**AIM OF THE EXERCISE**
Please repeat every record below exactly as written, but leave out the pictures.

Collected data entries:
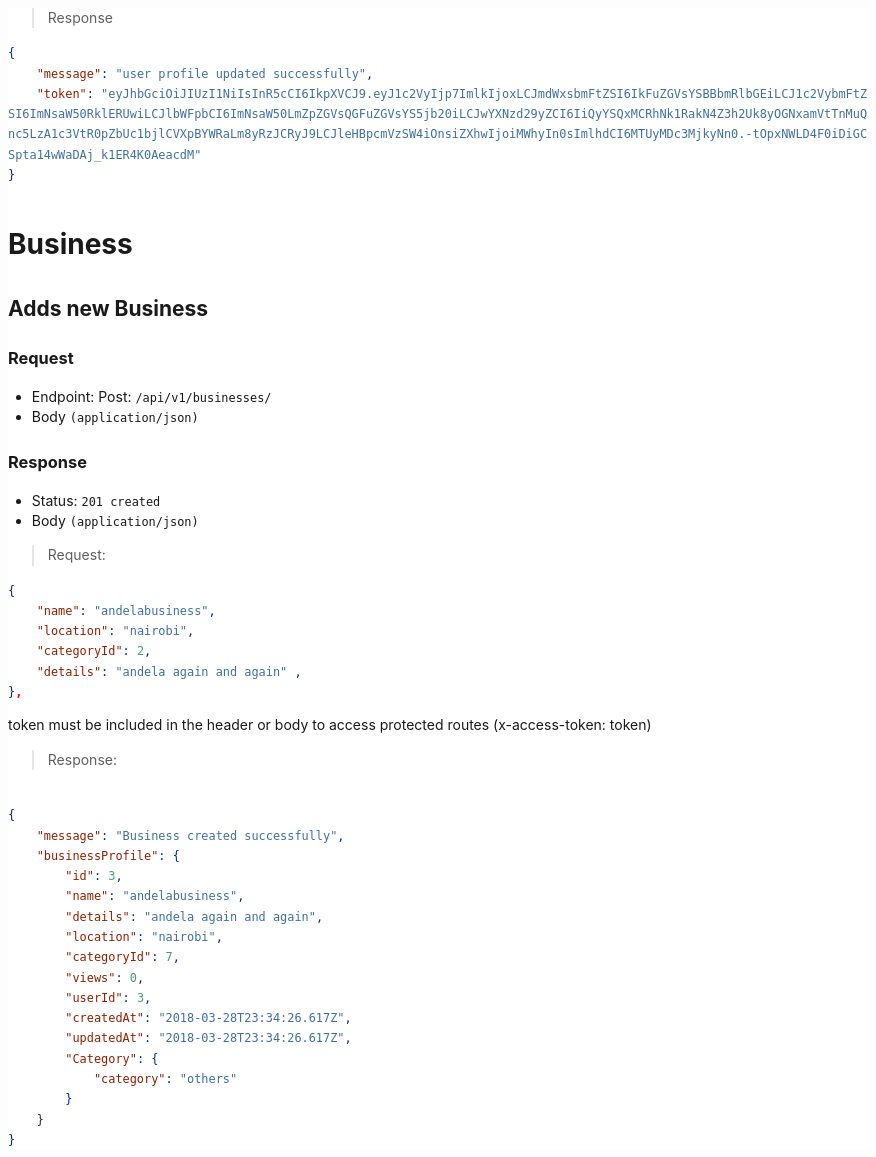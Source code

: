 > Response

```json
{
    "message": "user profile updated successfully",
    "token": "eyJhbGciOiJIUzI1NiIsInR5cCI6IkpXVCJ9.eyJ1c2VyIjp7ImlkIjoxLCJmdWxsbmFtZSI6IkFuZGVsYSBBbmRlbGEiLCJ1c2VybmFtZSI6ImNsaW50RklERUwiLCJlbWFpbCI6ImNsaW50LmZpZGVsQGFuZGVsYS5jb20iLCJwYXNzd29yZCI6IiQyYSQxMCRhNk1RakN4Z3h2Uk8yOGNxamVtTnMuQnc5LzA1c3VtR0pZbUc1bjlCVXpBYWRaLm8yRzJCRyJ9LCJleHBpcmVzSW4iOnsiZXhwIjoiMWhyIn0sImlhdCI6MTUyMDc3MjkyNn0.-tOpxNWLD4F0iDiGCSpta14wWaDAj_k1ER4K0AeacdM"
}

```

# Business

## Adds new Business
### Request

  * Endpoint: Post: `/api/v1/businesses/`
  * Body  `(application/json)`
  
### Response
  * Status: `201 created`
  * Body  `(application/json)`

> Request:

```json
{
    "name": "andelabusiness",
    "location": "nairobi",
    "categoryId": 2,
    "details": "andela again and again" ,
},
```
<aside class="notice">token must be included in the header or body to access protected routes (x-access-token: token)</aside>

> Response:

```json

{
    "message": "Business created successfully",
    "businessProfile": {
        "id": 3,
        "name": "andelabusiness",
        "details": "andela again and again",
        "location": "nairobi",
        "categoryId": 7,
        "views": 0,
        "userId": 3,
        "createdAt": "2018-03-28T23:34:26.617Z",
        "updatedAt": "2018-03-28T23:34:26.617Z",
        "Category": {
            "category": "others"
        }
    }
}
```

**PROBLEM SOLUTION**
Source code

: > Response

```json
{
    "message": "user profile updated successfully",
    "token": "eyJhbGciOiJIUzI1NiIsInR5cCI6IkpXVCJ9.eyJ1c2VyIjp7ImlkIjoxLCJmdWxsbmFtZSI6IkFuZGVsYSBBbmRlbGEiLCJ1c2VybmFtZSI6ImNsaW50RklERUwiLCJlbWFpbCI6ImNsaW50LmZpZGVsQGFuZGVsYS5jb20iLCJwYXNzd29yZCI6IiQyYSQxMCRhNk1RakN4Z3h2Uk8yOGNxamVtTnMuQnc5LzA1c3VtR0pZbUc1bjlCVXpBYWRaLm8yRzJCRyJ9LCJleHBpcmVzSW4iOnsiZXhwIjoiMWhyIn0sImlhdCI6MTUyMDc3MjkyNn0.-tOpxNWLD4F0iDiGCSpta14wWaDAj_k1ER4K0AeacdM"
}

```

# Business

## Adds new Business
### Request

  * Endpoint: Post: `/api/v1/businesses/`
  * Body  `(application/json)`
  
### Response
  * Status: `201 created`
  * Body  `(application/json)`

> Request:

```json
{
    "name": "andelabusiness",
    "location": "nairobi",
    "categoryId": 2,
    "details": "andela again and again" ,
},
```
<aside class="notice">token must be included in the header or body to access protected routes (x-access-token: token)</aside>

> Response:

```json

{
    "message": "Business created successfully",
    "businessProfile": {
        "id": 3,
        "name": "andelabusiness",
        "details": "andela again and again",
        "location": "nairobi",
        "categoryId": 7,
        "views": 0,
        "userId": 3,
        "createdAt": "2018-03-28T23:34:26.617Z",
        "updatedAt": "2018-03-28T23:34:26.617Z",
        "Category": {
            "category": "others"
        }
    }
}
```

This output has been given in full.